Edge based analysis with edge values
The edge based analysis with network statistics can be conducted using the function sem.net.edge
. The idea behind this method is that the edge values can be the unit of analysis if we transform non-network covariates into pair-based values.
Simulated Data Example
To begin with, a random simulated dataset can be used to demonstrate the usage of the node-based network statistics approach. The code below generate a simulated network net
with four non-network covariates x1 - x4
which loads on two latent variables lv1, lv2
.
set.seed(100)
nsamp = 100
net <- data.frame(ifelse(matrix(rnorm(nsamp^2), nsamp, nsamp) > 1, 1, 0))

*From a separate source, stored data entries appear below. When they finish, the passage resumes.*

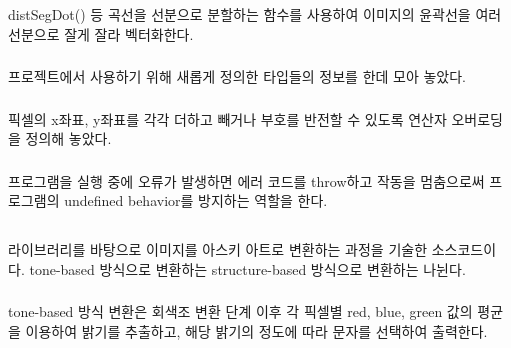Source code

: \documentclass[conference]{IEEEtran}
\begin{document}
\subsubsection{\egTrace}

 distSegDot() 등 곡선을 선분으로 분할하는 함수를 사용하여 이미지의 윤곽선을 여러 선분으로 잘게 잘라 벡터화한다.

\subsubsection{\egTypes}

 프로젝트에서 사용하기 위해 새롭게 정의한 타입들의 정보를 한데 모아 놓았다.

\subsubsection{\egOperators}

 픽셀의 x좌표, y좌표를 각각 더하고 빼거나 부호를 반전할 수 있도록 연산자 오버로딩을 정의해 놓았다.

\subsubsection{\egExceptions}

 프로그램을 실행 중에 오류가 발생하면 에러 코드를 throw하고 작동을 멈춤으로써 프로그램의 undefined behavior를 방지하는 역할을 한다.

\subsection{\imgascii}

 \eg 라이브러리를 바탕으로 이미지를 아스키 아트로 변환하는 과정을 기술한 소스코드이다.
tone-based 방식으로 변환하는  structure-based 방식으로 변환하는  나뉜다.

\subsubsection{\tone}
tone-based 방식 변환은 회색조 변환 단계 이후 각 픽셀별 red, blue, green 값의 평균을 이용하여 밝기를 추출하고, 해당 밝기의 정도에 따라 문자를 선택하여 출력한다.

\subsubsection{\structure}
\end{document}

mean(net) # density of simulated network
lv1 <- rnorm(nsamp)
lv2 <- rnorm(nsamp)
nonnet <- data.frame(x1 = lv1*0.5 + rnorm(nsamp),
x2 = lv1*0.8 + rnorm(nsamp),
x3 = lv2*0.5 + rnorm(nsamp),
x4 = lv2*0.8 + rnorm(nsamp))
With the simulated data, we can define a model
string with lavaan syntax that specifies the measurement model as well as the relationship between the network and the non-network variables. In this case, we are using net
as a mediator between the two latent variables. Since data are generated randomly, the effects should be small overall.
model <-'
lv1 =~ x1 + x2
lv2 =~ x3 + x4
lv1 ~ net
lv2 ~ lv1
'
Arguments passed to the sem.net.edge
function includes the model and the dataset. Note that data
here should be a list with two elements, one being the named list of all network variables and one being the dataframe containing non-network variables. A summary
function can be used to look at the output, and the function path.networksem
can be used to look at mediation effects.

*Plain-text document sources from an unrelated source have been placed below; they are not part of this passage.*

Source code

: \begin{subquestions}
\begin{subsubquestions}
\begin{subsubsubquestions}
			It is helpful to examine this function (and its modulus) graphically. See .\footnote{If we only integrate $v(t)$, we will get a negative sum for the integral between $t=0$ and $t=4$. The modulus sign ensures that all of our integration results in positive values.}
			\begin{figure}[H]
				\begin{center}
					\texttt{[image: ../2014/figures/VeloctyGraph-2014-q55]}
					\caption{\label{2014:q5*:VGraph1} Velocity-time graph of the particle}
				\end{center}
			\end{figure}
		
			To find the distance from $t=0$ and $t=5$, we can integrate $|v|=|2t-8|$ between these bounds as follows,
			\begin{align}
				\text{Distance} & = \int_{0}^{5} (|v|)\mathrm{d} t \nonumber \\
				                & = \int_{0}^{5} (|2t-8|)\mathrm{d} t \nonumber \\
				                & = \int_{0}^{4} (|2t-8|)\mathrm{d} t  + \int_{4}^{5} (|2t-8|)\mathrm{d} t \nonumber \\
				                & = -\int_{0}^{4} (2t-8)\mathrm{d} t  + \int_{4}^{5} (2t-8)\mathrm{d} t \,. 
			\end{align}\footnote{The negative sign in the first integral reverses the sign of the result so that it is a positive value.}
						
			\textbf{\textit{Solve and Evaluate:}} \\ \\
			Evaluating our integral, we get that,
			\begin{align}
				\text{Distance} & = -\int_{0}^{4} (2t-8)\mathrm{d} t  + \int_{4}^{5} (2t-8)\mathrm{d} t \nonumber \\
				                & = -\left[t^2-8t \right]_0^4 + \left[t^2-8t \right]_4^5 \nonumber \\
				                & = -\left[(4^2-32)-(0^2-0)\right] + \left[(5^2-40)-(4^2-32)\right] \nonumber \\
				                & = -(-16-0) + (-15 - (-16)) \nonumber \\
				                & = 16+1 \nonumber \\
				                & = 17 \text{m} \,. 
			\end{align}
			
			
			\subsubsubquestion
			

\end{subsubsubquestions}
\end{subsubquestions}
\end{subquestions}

data = list(network = list(net = net), nonnetwork = nonnet)
set.seed(100)
res <- sem.net.edge(model = model, data = data, type = 'difference')
summary(res)
path.networksem(res, "net", "lv1", "lv2")

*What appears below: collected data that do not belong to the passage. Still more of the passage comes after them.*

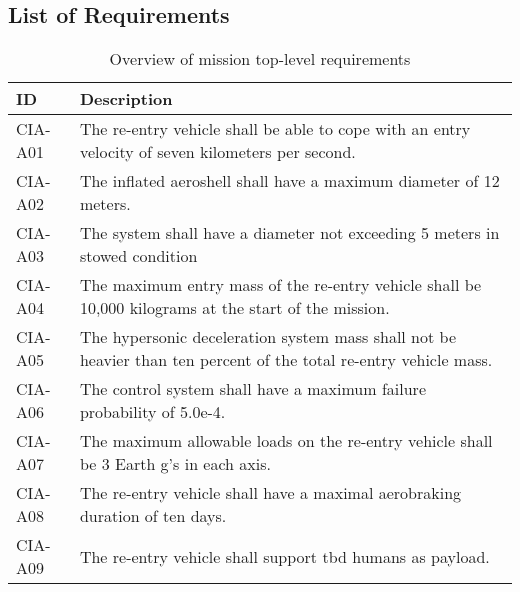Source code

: \subsection{List of Requirements} \label{sec:list}

\begin{table}[H]
	\caption{Overview of mission top-level requirements}
	\begin{tabular}{|p{}|p{}|}
    \hline
    ID          & Description                                                                                                      \\ \hline \hline
    CIA-A01 & The re-entry vehicle shall be able to cope with an entry velocity of seven kilometers per second.                \\ \hline
    CIA-A02 & The inflated aeroshell shall have a maximum diameter of 12 meters.                                               \\ \hline
    CIA-A03 & The system shall have a diameter not exceeding 5 meters in stowed condition                                       \\ \hline
    CIA-A04 & The maximum entry mass of the re-entry vehicle shall be 10,000 kilograms at the start of the mission.				\\ \hline
    CIA-A05 & The hypersonic deceleration system mass shall not be heavier than ten percent of the total re-entry vehicle mass. \\ \hline
    CIA-A06 & The control system shall have a maximum failure probability of 5.0e-4.                                           \\ \hline
    CIA-A07 & The maximum allowable loads on the re-entry vehicle shall be 3 Earth g's in each axis.                            \\ \hline
    CIA-A08 & The re-entry vehicle shall have a maximal aerobraking duration of ten days.                                      \\ \hline
    CIA-A09 & The re-entry vehicle shall support \gls{tbd} humans as payload.                         				            \\ \hline
    \end{tabular}
    \label{tab:toplevelreq}
\end{table}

The output is shown below.
> summary(res)
The SEM output:
lavaan 0.6.15 ended normally after 58 iterations
Estimator ML
Optimization method NLMINB
Number of model parameters 10
Number of observations 10000
Model Test User Model:
Test statistic 1.584
Degrees of freedom 4
P-value (Chi-square) 0.812
Model Test Baseline Model:
Test statistic 2296.506
Degrees of freedom 10
P-value 0.000
User Model versus Baseline Model:
Comparative Fit Index (CFI) 1.000
Tucker-Lewis Index (TLI) 1.003
Loglikelihood and Information Criteria:
Loglikelihood user model (H0) -75480.300
Loglikelihood unrestricted model (H1) -75479.508
Akaike (AIC) 150980.601
Bayesian (BIC) 151052.704
Sample-size adjusted Bayesian (SABIC) 151020.925
Root Mean Square Error of Approximation:
RMSEA 0.000
90 Percent confidence interval - lower 0.000
90 Percent confidence interval - upper 0.009
P-value H_0: RMSEA <= 0.050 1.000
P-value H_0: RMSEA >= 0.080 0.000
Standardized Root Mean Square Residual:
SRMR 0.003
Parameter Estimates:
Standard errors Standard
Information Expected
Information saturated (h1) model Structured
Latent Variables:
Estimate Std.Err z-value P(>|z|)
lv1 =~
x1 1.000
x2 0.810 0.063 12.894 0.000
lv2 =~
x3 1.000
x4 0.302 0.056 5.377 0.000
Regressions:
Estimate Std.Err z-value P(>|z|)
lv1 ~
net 0.053 0.039 1.371 0.170
lv2 ~
lv1 -0.482 0.035 -13.683 0.000
Variances:
Estimate Std.Err z-value P(>|z|)
.x1 1.964 0.076 25.814 0.000
.x2 2.104 0.055 38.145 0.000
.x3 -0.681 0.527 -1.293 0.196
.x4 2.865 0.063 45.557 0.000
.lv1 0.898 0.077 11.708 0.000
.lv2 2.678 0.529 5.061 0.000
> path.networksem(res, "net", "lv1", "lv2")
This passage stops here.